Артистическое поколение этого времени породило поп-арт17 в Америке и в Англии, arte povera18 в Италии, новых реалистов19 во Франции, десяток немецких имён, русских экзистенциалистов и соц-арт.
Напряжение энергетического поля было очень высоким. Мы ещё не стали художниками, но уже в художественных школах, в институтах узнавали друг друга, и дружеские связи предшествовали художественным. Так, Соков и Косолапов уже дружили в художественной школе. Я и Пригов дружили в доме пионеров. Потом, в Строгановке, вместе играли в футбол я, Пригов, Соков, Косолапов, Казанский20, Николаев21, Соколов и Инфантэ22, все ставшие позже известными художниками.

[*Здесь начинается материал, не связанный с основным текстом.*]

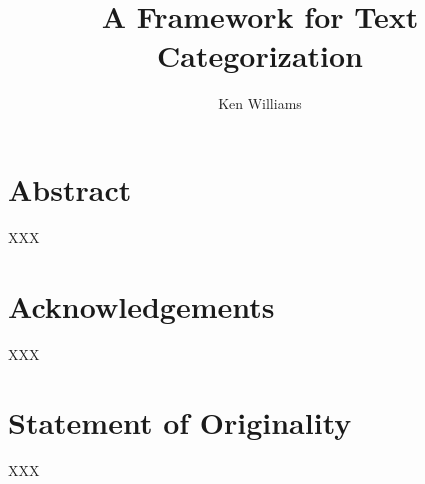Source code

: \documentclass[a4paper]{report}
\title{A Framework for Text Categorization}
\author{Ken Williams}
\begin{document}
\newcommand{\method}[1]{\texttt{#1()}}
\newcommand{\class}[1]{\texttt{#1}}
\newcommand{\aicat}{\texttt{AI::Cat\-e\-gor\-i\-zer}}

\maketitle
\chapter*{Abstract}
XXX
\chapter*{Acknowledgements}
XXX
\chapter*{Statement of Originality}
XXX
\tableofcontents










\end{document}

В это же время, в начале 60-х годов, в Строгановке учились Комар и Меламид23.
А где-то чуть в стороне уже сложился дружеский круг Слепян24, Прокофьев25, Шелковский, Злотников26. Они уже больше думали об искусстве, чем о футболе. В Суриковском институте завязался дружеский круг Кабакова27, Булатова28, Васильева29.
«30 лет МОСХа»30. 1962
В конце 50-х приподнимается «железный занавес». В страну начинает просачиваться информация о современной литературе и искусстве. Нам стало очевидно, насколько мы выпали из потока истории. Опыт западноевропейского искусства мы, студенты, начали осваивать уже на первых курсах, но искать информацию приходилась за пределами стен училища.